October 25, 2006

Celebrations

Today is Bob’s sixtieth birthday. Our granddaughter and I started if off by getting up before six and making him ham, a delicious whole wheat variety of Belgian waffles, Orange Julius, and a side of fruit. He was pleased, to say the least. We are taking him to a concert tomorrow night and having a ‘golf’ birthday party on the weekend. Our family is big on multiple celebrations for one birthday, and often combine the event with several other reasons to just have fun together.

I’m amazed and extremely thankful for how well our granddaughter is doing. She made her first loaf of bread last night. Granted the dough was mixed and kneaded in a bread maker, but she shaped the loaf, let it rise, then cooked it in the oven. We enjoyed that special aroma drifting through the house as we went to bed, and she was delighted with her accomplishment.
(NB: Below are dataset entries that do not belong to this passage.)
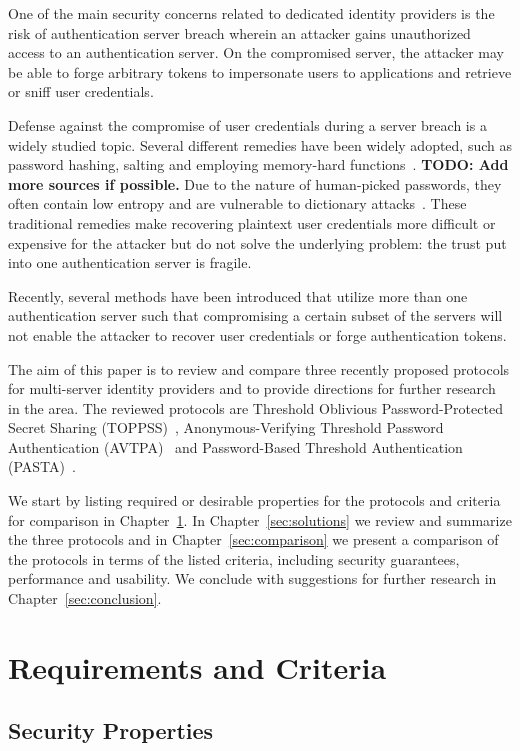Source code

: \documentclass[article]{aaltoseries}
\newcommand{\todo}[1]{}
\renewcommand{\todo}[1]{{\color{red} \textbf{TODO: {#1}}}}
\begin{document}
One of the main security concerns related to dedicated identity providers is the risk of authentication server breach wherein an attacker gains unauthorized access to an authentication server. On the compromised server, the attacker may be able to forge arbitrary tokens to impersonate users to applications and retrieve or sniff user credentials. 

Defense against the compromise of user credentials during a server breach is a widely studied topic. Several different remedies have been widely adopted, such as password hashing, salting and employing memory-hard functions~\cite{argon2}. \todo{Add more sources if possible.} Due to the nature of human-picked passwords, they often contain low entropy and are vulnerable to dictionary attacks~\cite{wangdictattack}. These traditional remedies make recovering plaintext user credentials more difficult or expensive for the attacker but do not solve the underlying problem: the trust put into one authentication server is fragile.

Recently, several methods have been introduced that utilize more than one authentication server such that compromising a certain subset of the servers will not enable the attacker to recover user credentials or forge authentication tokens.

The aim of this paper is to review and compare three recently proposed protocols for multi-server identity providers and to provide directions for further research in the area. The reviewed protocols are Threshold Oblivious Password-Protected Secret Sharing (TOPPSS)~\cite{toppss}, Anonymous-Verifying Threshold Password Authentication (AVTPA)~\cite{avtpa} and Password-Based Threshold Authentication (PASTA)~\cite{pasta}. 

We start by listing required or desirable properties for the protocols and criteria for comparison in Chapter~\ref{sec:criteria}. In Chapter~\ref{sec:solutions} we review and summarize the three protocols and in Chapter~\ref{sec:comparison} we present a comparison of the protocols in terms of the listed criteria, including security guarantees, performance and usability. We conclude with suggestions for further research in Chapter~\ref{sec:conclusion}.


\section{Requirements and Criteria}
\label{sec:criteria}

\subsection{Security Properties}
\end{document}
This morning we again disproved the theory that two women cannot share a kitchen. She and I work as a team, and although that breakfast could easily have been made by one, the two of us, groggy and a bit giggling, shared the cooking and clean-up, then sent Bob off to work so we could go back to bed.
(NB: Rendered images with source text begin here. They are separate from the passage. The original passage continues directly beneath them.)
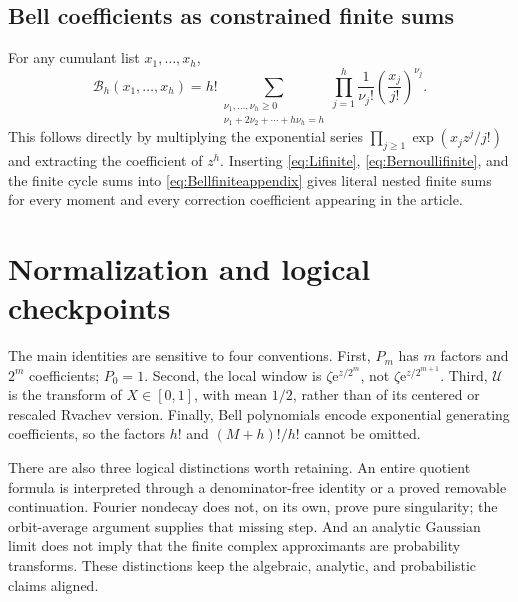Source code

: \documentclass[11pt,letterpaper]{article}
\numberwithin{equation}{section}
\theoremstyle{definition}
\theoremstyle{remark}
\newcommand{\B}{\mathcal B}
\newcommand{\Up}{\mathcal U}
\newcommand{\e}{\mathrm e}
\begin{document}
\subsection{Bell coefficients as constrained finite sums}
For any cumulant list \(x_1,\ldots,x_h\),
\begin{equation}
 \B_h(x_1,\ldots,x_h)
 =h!\sum_{\substack{\nu_1,\ldots,\nu_h\geq0\\
                         \nu_1+2\nu_2+\cdots+h\nu_h=h}}
         \prod_{j=1}^h\frac1{\nu_j!}
                              \left(\frac{x_j}{j!}\right)^{\nu_j}.
 \label{eq:Bellfiniteappendix}
\end{equation}
This follows directly by multiplying the exponential series
\(\prod_{j\geq1}\exp(x_jz^j/j!)\) and extracting the coefficient of \(z^h\). Inserting \eqref{eq:Lifinite}, \eqref{eq:Bernoullifinite}, and the finite cycle sums into \eqref{eq:Bellfiniteappendix} gives literal nested finite sums for every moment and every correction coefficient appearing in the article.

\section{Normalization and logical checkpoints}
The main identities are sensitive to four conventions. First, \(P_m\) has \(m\) factors and \(2^m\) coefficients; \(P_0=1\). Second, the local window is \(\zeta\e^{z/2^m}\), not \(\zeta\e^{z/2^{m+1}}\). Third, \(\Up\) is the transform of \(X\in[0,1]\), with mean \(1/2\), rather than of its centered or rescaled Rvachev version. Finally, Bell polynomials encode exponential generating coefficients, so the factors \(h!\) and \((M+h)!/h!\) cannot be omitted.

There are also three logical distinctions worth retaining. An entire quotient formula is interpreted through a denominator-free identity or a proved removable continuation. Fourier nondecay does not, on its own, prove pure singularity; the orbit-average argument supplies that missing step. And an analytic Gaussian limit does not imply that the finite complex approximants are probability transforms. These distinctions keep the algebraic, analytic, and probabilistic claims aligned.
\end{document}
I’m up again to a quiet house and my quiet time. Today’s verse is from a passage describing King Solomon’s temple. God’s people restored the Ark of the Covenant to the Most Holy place inside the temple, and at this time, “Nothing was in the ark except the two tablets which Moses put there at Horeb, when the Lord made a covenant with the children of Israel, when they had come out of Egypt.”

These were the commandments of God written in stone. You’d think they would have hung them on the wall for everyone to see, but they were hidden in a gold-covered wood box that represented many things to God’s people. They may not have understood then, but this Ark pointed to the future new covenant of salvation by faith in Jesus Christ.

My first thought was that the tablets were hidden much like God says we are to hide His principles and precepts in our hearts. While that is so, I like how my devotional book describes this hiding of the tablets. It says these laws would have been a perpetual testimony against God’s people. As important as they were, no one could keep those commandments, so seeing them all the time would only serve to remind the people of God’s condemnation and judgment. The ark, which typifies Christ, thus stood between the people and the judgment of God, shielding them from their witness against them.

I know the law of God. It is there to guide me but in myself I cannot keep it because I am a sinner; His standard is beyond my capacity. However, the Ark was also known as the Mercy Seat, the place where sacrificial blood atoned for the sins of God’s people. By the laws on these tablets I am guilty before God, but by the atoning sacrifice of Jesus Christ, I am no longer condemned.

Not only that, my devotional book says, Jesus came to fulfill the law for us, “so that which was on the tablets against us has now become what is in the Ark for us.” In other words, “the law-maker on the throne has become the law-keeper in my heart.”

So I celebrate today three things: my husband’s birthday, our granddaughter’s strides toward well-being, and the love of Christ that frees God’s people from condemnation and gives us the grace we need to live the way God wants us to live.